Alex Ovechkin celebrates after scoring
Patrick Smith/Getty Images

There's a version of the Washington Capitals for whom any night that Alex Ovechkin scores a goal is a good night. That was basically last year, when they missed the playoffs for the first time since 2014, as a late-season team with nothing to play for except whatever pride came from getting Ovi a step closer to Gretzky's all-time goals record. This season looked like it would take the same shape: Ovechkin, diminished but still working, picking up as many goals as he could while the Caps waited to see how good their lottery number would be. But instead, despite a goal differential that currently sits at minus-31, the Caps have somehow scraped together enough wins to make their fans care about the next ones. As they fight for the final playoff spot in the East, they need Ovechkin to score not just so that they can say "eight hundred and x goals for Ovi!" but because he is legitimately their best hope for staying competitive.

That's all to say, a worse version of the Caps could have shrugged off a loss like the one they suffered on Wednesday night, as the Leafs crushed them despite two more goals from their legendary scorer. When that loss, however, puts the Red Wings back in position for eight seed in the East, there's no time to celebrate Ovechkin moving within 49 of the all-time mark.

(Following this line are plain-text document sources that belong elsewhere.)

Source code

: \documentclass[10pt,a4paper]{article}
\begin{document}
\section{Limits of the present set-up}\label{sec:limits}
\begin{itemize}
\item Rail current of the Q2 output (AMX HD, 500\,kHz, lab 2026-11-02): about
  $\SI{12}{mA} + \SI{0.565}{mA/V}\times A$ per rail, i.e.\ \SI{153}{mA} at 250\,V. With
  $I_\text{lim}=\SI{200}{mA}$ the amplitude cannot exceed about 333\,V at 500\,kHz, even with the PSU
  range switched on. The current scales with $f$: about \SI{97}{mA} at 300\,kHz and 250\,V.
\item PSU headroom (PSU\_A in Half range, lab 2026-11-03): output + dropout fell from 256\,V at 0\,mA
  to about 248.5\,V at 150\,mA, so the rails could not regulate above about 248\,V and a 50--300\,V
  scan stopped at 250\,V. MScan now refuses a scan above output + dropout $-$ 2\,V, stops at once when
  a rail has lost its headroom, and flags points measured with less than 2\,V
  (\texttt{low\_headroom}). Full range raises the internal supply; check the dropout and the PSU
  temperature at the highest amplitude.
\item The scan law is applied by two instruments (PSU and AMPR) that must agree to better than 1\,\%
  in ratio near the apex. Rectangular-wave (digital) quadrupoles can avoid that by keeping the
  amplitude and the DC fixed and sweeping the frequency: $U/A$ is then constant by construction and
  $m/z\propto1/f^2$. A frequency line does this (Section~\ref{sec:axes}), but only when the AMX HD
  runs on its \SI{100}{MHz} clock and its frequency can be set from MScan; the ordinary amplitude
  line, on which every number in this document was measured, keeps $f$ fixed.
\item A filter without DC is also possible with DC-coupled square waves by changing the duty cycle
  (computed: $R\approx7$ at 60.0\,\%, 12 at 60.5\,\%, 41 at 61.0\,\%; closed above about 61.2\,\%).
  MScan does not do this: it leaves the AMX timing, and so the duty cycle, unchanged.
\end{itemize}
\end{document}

Well, OK, there's a bit of time. Neither of the two goals Ovi tallied (for the second game in a row) came cheap. The first was a Platonic one-timer on the power play, assisted by John Carlson, and the second arrived on this odd-man rush from a turnover, where Dylan Strome selflessly waited in prime shooting position until he had an opening to pass to Ovechkin for the finish. Hearing and watching the celebration, after two decades of goals, is almost enough to make one believe in time travel.

But for as much as these familiar triumphs ignited the crowd, the rest of the game was of the type that a Caps fan might call "stupid and annoying." The Leafs opened things with an instant goal, and despite a couple of their best opportunities of the whole game, the Caps couldn't reply. The second period started with a Toronto counterattack that put them up 2-0. When the Caps eventually did start finding the back of the net, the Leafs were never slow to respond, and near the end they piled on a few more to make the final 7-3.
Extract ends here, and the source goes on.